En second lieu, on notera que ce fonctionnement est prévu pour durer 60 ans. C’est la durée de la peine et de la menace infligées par le lobby nucléaire partout où il entend implanter un EPR (pour le moment, en France, en Finlande, en Grande-Bretagne, en Inde, en Chine...) et, par extension, à tous les pays et toutes les régions qui ont le malheur de partager la même atmosphère. Comme ce fut le cas en 1986 pour Tchernobyl (Ukraine) et la Corse - entre autres.
En France, ces soixante ans prévus pour le "premier EPR" dit "Flamanville 3" s’ajouteront aux quarante ans déjà entérinés pour les réacteurs Westinghouse actuellement en service. Un siècle et plus d’électricité nucléaire, de contamination nucléaire, de production de déchets nucléaires dont on ne sait que faire, de risques, ou plus exactement de probablité d’accidents nucléaires majeurs, telle est la perspective offerte à la France et à l’Europe par nos gouvernants nucléophiles, nos financiers et nos ingénieurs nucléocrates. Et maintenant, mais ce n’est pas vraiment une surprise, par les commissaires européens.
L’Autriche, cet Etat vertueux qui combat à la fois le nucléaire civil et le nucléaire militaire (Vienne va accueillir en décembre la 3e Conférence des Etats sur les effets "humanitaires" des armes nucléaires) et qui a même inscrit ce rejet du nucléaire dans sa constitution, a parfaitement raison de s’indigner de la décision de la Commission de Bruxelles autorisant les aides du gouvernement britannique à l’opérateur nucléaire, et de redouter que "cette autorisation relance la filière nucléaire en Europe au détriment des énergies renouvelables".

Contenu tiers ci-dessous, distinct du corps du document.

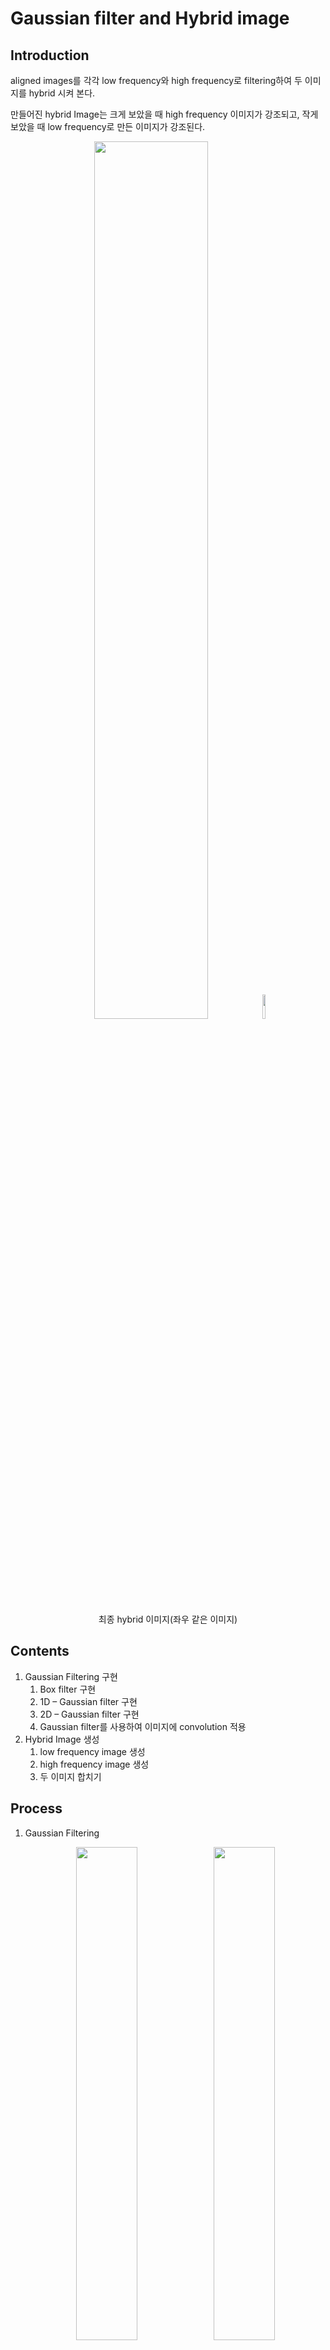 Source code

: # Gaussian filter and Hybrid image
## Introduction
aligned images를 각각 low frequency와 high frequency로 filtering하여 두 이미지를 hybrid 시켜 본다.

만들어진 hybrid Image는 크게 보았을 때 high frequency 이미지가 강조되고, 작게 보았을 때 low frequency로 만든 이미지가 강조된다.

<p align="center">
    <img src="./result_images/hybrid_image.png?raw=true" width="60%" />
    <img src="./result_images/hybrid_image.png?raw=true" width="10%" />
</p>
<p align="center">최종 hybrid 이미지(좌우 같은 이미지)</p>

## Contents
1. Gaussian Filtering 구현
    1. Box filter 구현
    2. 1D – Gaussian filter 구현
    3. 2D – Gaussian filter 구현
    4. Gaussian filter를 사용하여 이미지에 convolution 적용
2. Hybrid Image 생성
    1. low frequency image 생성
    2. high frequency image 생성
    3. 두 이미지 합치기

## Process
1. Gaussian Filtering  
    <p align="center">
        <img src="./images/2b_dog.bmp?raw=true" width="45%" />
        <img src="./result_images/dog_convolution.png?raw=true" width="45%" />
    </p>

    이미지를 grayscale로 변환하여 단일 채널에 gaussian filter를 적용.

    ```python
    im = Image.open('./images/2b_dog.bmp')
    # convert to gray scale
    im = im.convert('L')
    im = np.asarray(im)

    # gaussian convolution with sigma 3
    im = gaussconvolve2d(im, 3)

    # convert to image format
    im = np.clip(im, 0, 255).astype(np.uint8)
    im = Image.fromarray(im)

    im.show()
    ```

2. Hybrid Image  
    <p align="center">
        <img src="./images/2a_cat.bmp?raw=true" width="45%" />
        <img src="./images/2b_dog.bmp?raw=true" width="45%" />
    </p>
    <p align="center">aligned images cat(left) / dog(right)</p>

    두 정렬된 이미지(고양이, 개)를 사용하여 hybrid 이미지를 생성한다.
    1. low frequency image 생성  
        <p align="center">
            <img src="./result_images/blur_image.png?raw=true" />
        </p>

        각 rgb 채널에 대해 convolution 수행 후 하나로 합침.

        ```python
        blur = Image.open('./images/2b_dog.bmp')
        blur = np.asarray(blur)
        sigma = 10

        # gaussian convolution into each rgb channel
        r = gaussconvolve2d(blur[:,:,0], sigma)
        g = gaussconvolve2d(blur[:,:,1], sigma)
        b = gaussconvolve2d(blur[:,:,2], sigma)

        # stack 3 channel and make into image
        blur = np.dstack([r, g, b])
        blur = np.clip(blur, 0, 255).astype(np.uint8)
        blurImage = Image.fromarray(blur)
        
        blurImage.show()
        ```

    2. high frequency image 생성  
        <p align="center">
            <img src="./result_images/high_freq_image.png?raw=true" />
        </p>

        원본 이미지에서 gaussian convolution을 적용한 이미지(blur)를 제거(high frequency image 생성).

        ```python
        sharpen = Image.open('./images/2a_cat.bmp')
        sharpen = np.asarray(sharpen)
        sigma = 10

        # gaussian convolution into each rgb channel
        r = gaussconvolve2d(sharpen[:,:,0], sigma)
        g = gaussconvolve2d(sharpen[:,:,1], sigma)
        b = gaussconvolve2d(sharpen[:,:,2], sigma)

        # stack 3 channel 
        blurredSharpen = np.dstack([r, g, b])
        blurredSharpen = np.clip(blurredSharpen, 0, 255).astype(np.int16)

        # generate high frequency image(original - blur)
        highFreqSharpen = sharpen - blurredSharpen

        # fit values from -128 to 127
        highFreqSharpen = np.clip(highFreqSharpen, -128, 127).astype(np.int16)

        # below is for visualization
        # add 128 for image format(0-255) and convert to image format(uint8)
        visulalizeHighFreqSharpen = highFreqSharpen + np.ones_like(highFreqSharpen) * 128
        visulalizeHighFreqSharpen = np.clip(visulalizeHighFreqSharpen, 0, 255).astype(np.uint8)
        visulalizeHighFreqSharpen = Image.fromarray(visulalizeHighFreqSharpen)
    
        visulalizeHighFreqSharpen.show()
        ```

    3. 두 이미지 합치기  
        <p align="center">
            <img src="./result_images/hybrid_image.png?raw=true" width="60%" />
            <img src="./result_images/hybrid_image.png?raw=true" width="10%" />
        </p>
        <p align="center">최종 hybrid 이미지(좌우 같은 이미지)</p>

        생성한 두 이미지를 합쳐서 완성

        ```python
        # generate hybrid image(blurred one + another sharpen one)
        hybridImage = blur + highFreqSharpen

        # convert to image format
        hybridImage = np.clip(hybridImage, 0, 255).astype(np.uint8)
        hybridImage = Image.fromarray(hybridImage)

        hybridImage.show()
        ```

## Function Overview
### `gauss1d(sigma)`
sigma 값을 바탕으로 `normalize`된 1차원 gaussian filter를 생성

- `sigma`: standard deviation.

**returns:** 1-d gaussian filter.

### `gauss2d(sigma)`

sigma 값을 바탕으로 `normalize`된 2차원 gaussian filter를 생성

- `sigma`: standard deviation.

**returns:** 2-d gaussian filter.

### `convolve2d(array, filter)`

이미지 array에 filter로 convolution을 적용하여 리턴

- `array`: image. Numpy array of shape (H, W).
- `filter`: 2-d Numpy array.

**returns:**  filtered image. Numpy array of shape (H, W).

### `gaussconvolve2d(array, sigma)`

sigma 값을 바탕으로 `normalize`된 1차원 gaussian filter를 생성

- `array`: image. Numpy array of shape (H, W).
- `sigma`: standard deviation.

**returns:** gaussian filtered image. Numpy array of shape (H, W).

En troisième lieu, on notera que le dogme néolibéral qui sacralise la concurrence "libre et non faussée" et s’impose à l’Europe par le traité de Lisbonne est à géométrie variable. Pour justifier cette énorme entorse au principe d’interdiction des subventions d’Etat aux "énergies matures", la Commission argue du fait que "l’opérateur n’aurait pu obtenir le financement nécessaire uniquement sur les marchés, en raison de la taille et de la nature exceptionnelles du projet". Et pourquoi donc ? Parce que le nucléaire est trop risqué et non rentable, même du strict point de vue du profit capitaliste. La société britannique Centrica, qui avait pris une part de 20 % dans le projet, s’en est retirée l’an dernier en invoquant les problèmes de coûts et de délais. Et Peter Atherton, un analyste de Liberum Capital, qui avait jugé l’accord de subventions à Hinkley Point comme "économiquement insensé", maintient qu’il n’a pas changé de position après la décision de Bruxelles.
En somme, il en va de la construction des EPR au Royaume Uni comme de la construction de ses futurs sous-marins nucléaires Trident : c’est de l’argent jeté à la mer. Même s’il n’est pas perdu pour tout le monde, évidemment. Heureusement que les Etats sont là (comme l’espère EDF lorsqu’elle appelle à l’aide deux compagnies chinoises soutenues par l’Etat chinois) pour soutenir l’entreprise nucléaire.
Atome, quand tu nous tiens...
Un espoir demeure : la plainte que l’Autriche a décidé d’introduire contre cette décision de la Commission devant la Cour de Justice européenne.